The Outside Comes Hurtling In

By Dan SheehanMay 19, 2016

The Outside Comes Hurtling In
THOUGH HE’S only 34, you might say that British writer Jonathan Lee is now firmly ensconced in Phase Two of his professional life. Phase One saw him litigating for one of the United Kingdom’s “Magic Circle” law firms, operating out of London and Tokyo. These are the über-kinetic arenas that would go on to form the backdrops to his first two critically acclaimed novels: Who is Mr Satoshi? (Windmill Books, 2010) and Joy (Windmill Books, 2012). On the strength of those successes, Lee relocated to Brooklyn, where he joined the editorial team at indie powerhouse A Public Space and set to work on his third novel, High Dive.

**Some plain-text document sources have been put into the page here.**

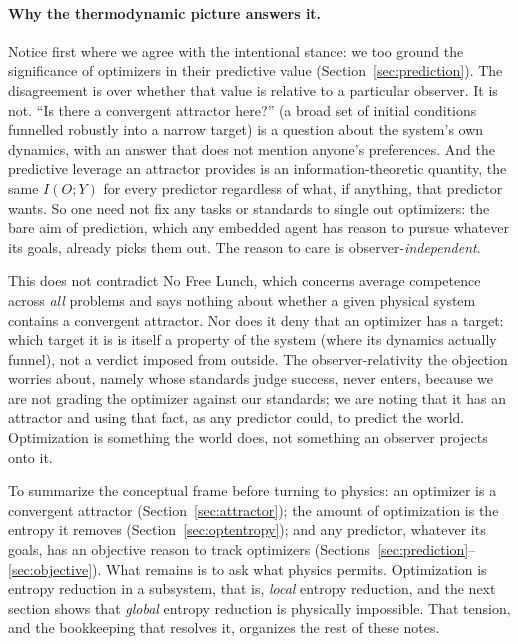 \documentclass[10pt]{article}
\theoremstyle{definition}
\theoremstyle{remark}
\begin{document}
\paragraph{Why the thermodynamic picture answers it.} Notice first where we agree with the intentional stance: we too ground the significance of optimizers in their predictive value (Section~\ref{sec:prediction}). The disagreement is over whether that value is relative to a particular observer. It is not. ``Is there a convergent attractor here?'' (a broad set of initial conditions funnelled robustly into a narrow target) is a question about the system's own dynamics, with an answer that does not mention anyone's preferences. And the predictive leverage an attractor provides is an information-theoretic quantity, the same $I(O;Y)$ for every predictor regardless of what, if anything, that predictor wants. So one need not fix any tasks or standards to single out optimizers: the bare aim of prediction, which any embedded agent has reason to pursue whatever its goals, already picks them out. The reason to care is observer-\emph{independent}.

This does not contradict No Free Lunch, which concerns average competence across \emph{all} problems and says nothing about whether a given physical system contains a convergent attractor. Nor does it deny that an optimizer has a target: which target it is is itself a property of the system (where its dynamics actually funnel), not a verdict imposed from outside. The observer-relativity the objection worries about, namely whose standards judge success, never enters, because we are not grading the optimizer against our standards; we are noting that it has an attractor and using that fact, as any predictor could, to predict the world. Optimization is something the world does, not something an observer projects onto it.

To summarize the conceptual frame before turning to physics: an optimizer is a convergent attractor (Section~\ref{sec:attractor}); the amount of optimization is the entropy it removes (Section~\ref{sec:optentropy}); and any predictor, whatever its goals, has an objective reason to track optimizers (Sections~\ref{sec:prediction}--\ref{sec:objective}). What remains is to ask what physics permits. Optimization is entropy reduction in a subsystem, that is, \emph{local} entropy reduction, and the next section shows that \emph{global} entropy reduction is physically impossible. That tension, and the bookkeeping that resolves it, organizes the rest of these notes.
\end{document}
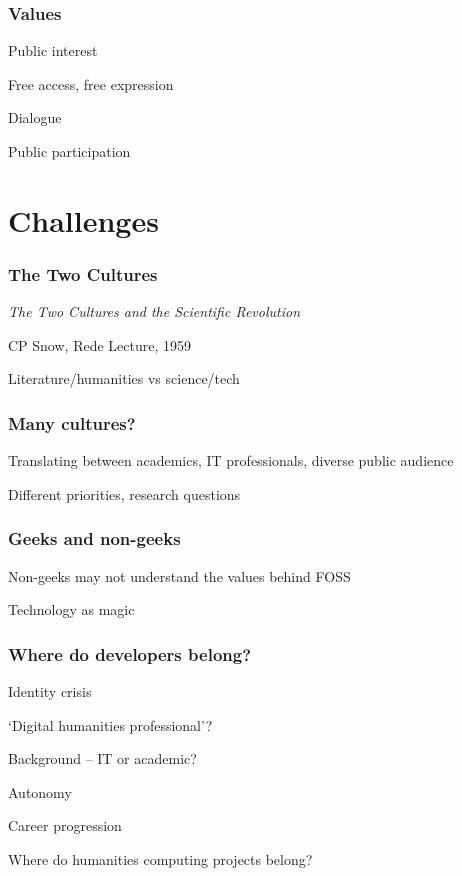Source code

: \documentclass[ignorenonframetext,11pt]{beamer}
\begin{document}
\begin{frame}
\frametitle{Values}
\label{values}

Public interest


Free access, free expression


Dialogue


Public participation



\end{frame}
		

\section{Challenges}
\label{challenges}

\begin{frame}
\frametitle{The Two Cultures}
\label{thetwocultures}

{\itshape The Two Cultures and the Scientific Revolution}


CP Snow, Rede Lecture, 1959


Literature/humanities vs science/tech



\end{frame}
		

\begin{frame}
\frametitle{Many cultures?}
\label{manycultures}

Translating between academics, IT professionals, diverse public audience


Different priorities, research questions



\end{frame}
		

\begin{frame}
\frametitle{Geeks and non-geeks}
\label{geeksandnon-geeks}

Non-geeks may not understand the values behind FOSS


Technology as magic



\end{frame}
		

\begin{frame}
\frametitle{Where do developers belong?}
\label{wheredodevelopersbelong}

Identity crisis


`Digital humanities professional'?


Background -- IT or academic?


Autonomy


Career progression


Where do humanities computing projects belong?



\end{frame}
		
\end{document}
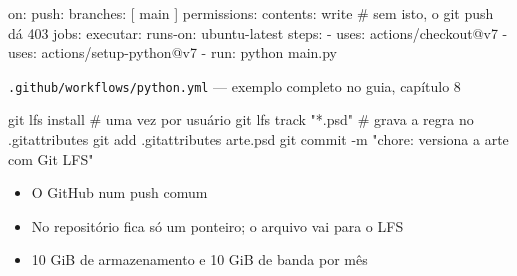 \begin{frame}[fragile]{}
\begin{yml}
on:
  push:
    branches: [ main ]
permissions:
  contents: write            # sem isto, o git push dá 403
jobs:
  executar:
    runs-on: ubuntu-latest
    steps:
      - uses: actions/checkout@v7
      - uses: actions/setup-python@v7
      - run: python main.py
\end{yml}
  {\footnotesize \textcolor{codecomment}{\texttt{.github/workflows/python.yml} — exemplo completo no guia, capítulo 8}}

\end{frame}


\begin{frame}[fragile]{}
\begin{sh}
git lfs install                  # uma vez por usuário
git lfs track "*.psd"            # grava a regra no .gitattributes
git add .gitattributes arte.psd
git commit -m "chore: versiona a arte com Git LFS"
\end{sh}
  \begin{itemize}
    \item O GitHub  num push comum
    \item No repositório fica só um ponteiro; o arquivo vai para o LFS
    \item 10 GiB de armazenamento e 10 GiB de banda por mês
  \end{itemize}

\end{frame}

High Dive is the story of the weeks leading up to the real-life 1984 bombing of The Grand Hotel in the English seaside town of Brighton by the IRA. The events before the attack are seen though the eyes of three imagined protagonists: Moose, the hotel’s beleaguered deputy manager; Freya, his 18-year-old daughter; and Dan, a young IRA explosives expert. It’s a powerful, compassionate work of historical fiction — illuminating the quiet internal struggles of this trio with humor and nuance, while the novel drives toward its ferocious conclusion. Since its US publication in March, High Dive has been called “A beautifully realized novel about the intertwining of loyalty, family, ambition and politics” by The Washington Post and “a masterly novel” by The New Yorker.

Lee chatted with me by email about rehumanizing the historical record, fabricating in order to tell the truth, depicting Margaret Thatcher in fiction, and the power of small moments.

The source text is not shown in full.